There are many technical measures that have been adopted over the years in attempts to assuage the torrent of unsolicited bulk electronic mail sent via SMTP. These measures have all shared one fundamental flaw: Their designs incorporate

The senders of unsolicited bulk mail simply end up removing or changing this element, and the problem continues. In the long run, all that results is that SMTP becomes less usable and patchy, as all of these various blocks and the collateral damage from their false positives accumulate.

Moreover, several of these schemes have fundamental paradigm conflicts with one another, which only serve to balkanise SMTP-based Internet mail yet further.

Case studies

AOL and source routing in SMTP

One classic example of the block/adapt cycle is what happend with AOL in 1997, when it rejected messages where SMTP source routing was used in envelope recipient mailbox names (instead of, as per RFC 1123, simply ignoring the source route).

At the time, source routing was used by several (but not all) senders of unsolicited bulk mail. It was also used by a few senders of perfectly acceptable mail. Whilst AOL's rejection of such traffic was primarily aimed at encouraging the world to get rid of an archaic protocol feature (justifying the collateral damage to a certain extent), it was touted, as an incidental benefit, as a measure for stopping UBM. However, as such it failed (which can be attested to by looking around, all these years later, and noting that UBM hasn't stopped), and the only long term consequence is that that feature of SMTP has now fallen into desuetude.

This was precisely because the use of source routes isn't directly related to the qualities of being unsolicited and bulk.

Bayesian filters

Another classic example of the block/adapt cycle is that of Bayesian filters. Bayesian filters explicitly use a statistical approach. But "Matching a set of criteria statistically derived from previous messages" is not the same as "unsolicited bulk". Blocking mail with the former quality won't block mail with the latter.

The inevitable consequence of a statistical approach is that the false positive rate goes up as the false negative rate goes down, as can be seen from these EmmesTech statistics from 2005. The more successful that a Bayesian filter is at detecting "bad" messages, the more likely it is that it will mis-classify "good" messages as bad. The inverse is true, too. The fewer "good" messages that are mis-classified, the more likely it is that "bad" messages will go undetected.

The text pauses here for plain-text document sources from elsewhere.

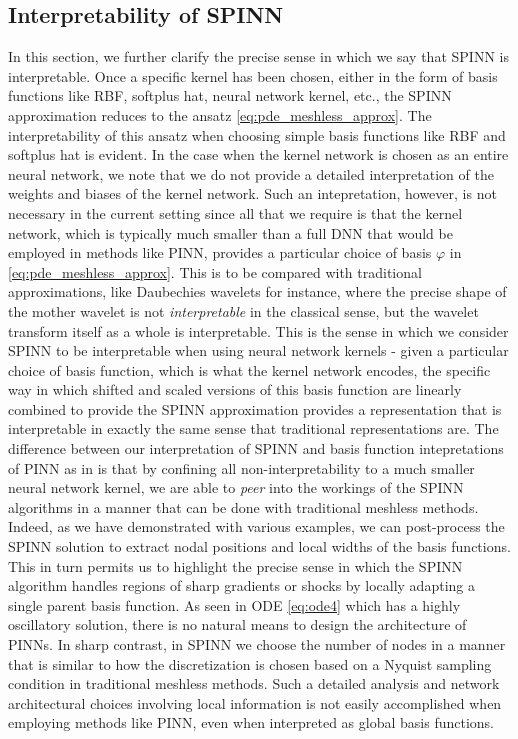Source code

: \documentclass[12pt]{article}
\newcommand{\rr}[1]{#1}
\begin{document}
\subsection{Interpretability of SPINN}
\rr{In this section, we further clarify the precise sense in which we say that SPINN is interpretable. Once a specific kernel has been chosen, either in the form of basis functions like RBF, softplus hat, neural network kernel, etc., the SPINN approximation reduces to the ansatz \eqref{eq:pde_meshless_approx}.  The interpretability of this ansatz when choosing simple basis functions like RBF and softplus hat is evident. In the case when the kernel network is chosen as an entire neural network, we note that we do not provide a detailed interpretation of the weights and biases of the kernel network. Such an intepretation, however, is not necessary in the current setting since all that we require is that the kernel network, which is typically much smaller than a full DNN that would be employed in methods like PINN, provides a particular choice of basis $\varphi$ in \eqref{eq:pde_meshless_approx}. This is to be compared with traditional approximations, like Daubechies wavelets for instance, where the precise shape of the mother wavelet is not \emph{interpretable} in the classical sense, but the wavelet transform itself as a whole is interpretable. This is the sense in which we consider SPINN to be interpretable when using neural network kernels - given a particular choice of basis function, which is what the kernel network encodes, the specific way in which shifted and scaled versions of this basis function are linearly combined to provide the SPINN approximation provides a representation that is interpretable in exactly the same sense that traditional representations are.  The difference between our interpretation of SPINN and basis function intepretations of PINN as in \cite{CGPPT20} is that by confining all non-interpretability to a much smaller neural network kernel, we are able to \emph{peer} into the workings of the SPINN algorithms in a manner that can be done with traditional meshless methods. Indeed, as we have demonstrated with various examples, we can post-process the SPINN solution to extract nodal positions and local widths of the basis functions. This in turn permits us to highlight the precise sense in which the SPINN algorithm handles regions of sharp gradients or shocks by locally adapting a single parent basis function. As seen in ODE \eqref{eq:ode4} which has a highly oscillatory solution, there is no natural means to design the architecture of PINNs. In sharp contrast, in SPINN we choose the number of nodes in a manner that is similar to how the discretization is chosen based on a Nyquist sampling condition in traditional meshless methods. Such a detailed analysis and network architectural choices involving local information is not easily accomplished when employing methods like PINN, even when interpreted as global basis functions.}
\end{document}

Moreover there is a well-known logical next step for the senders of unsolicited bulk mail for defeating Bayesian filters. As Jeremy Bowen explained in 2002, all that the UBM senders need do is copy the Bayesian filters, by querying them with a test corpus of messages to see how they categorize messages as "bad" or "good", and then construct a message-generation tool that uses the inverse of the Bayesian filter probabilities to calculate, for any given message text, what words to incorporate into the message to make it least likely to be categorized as "bad" by the original filter.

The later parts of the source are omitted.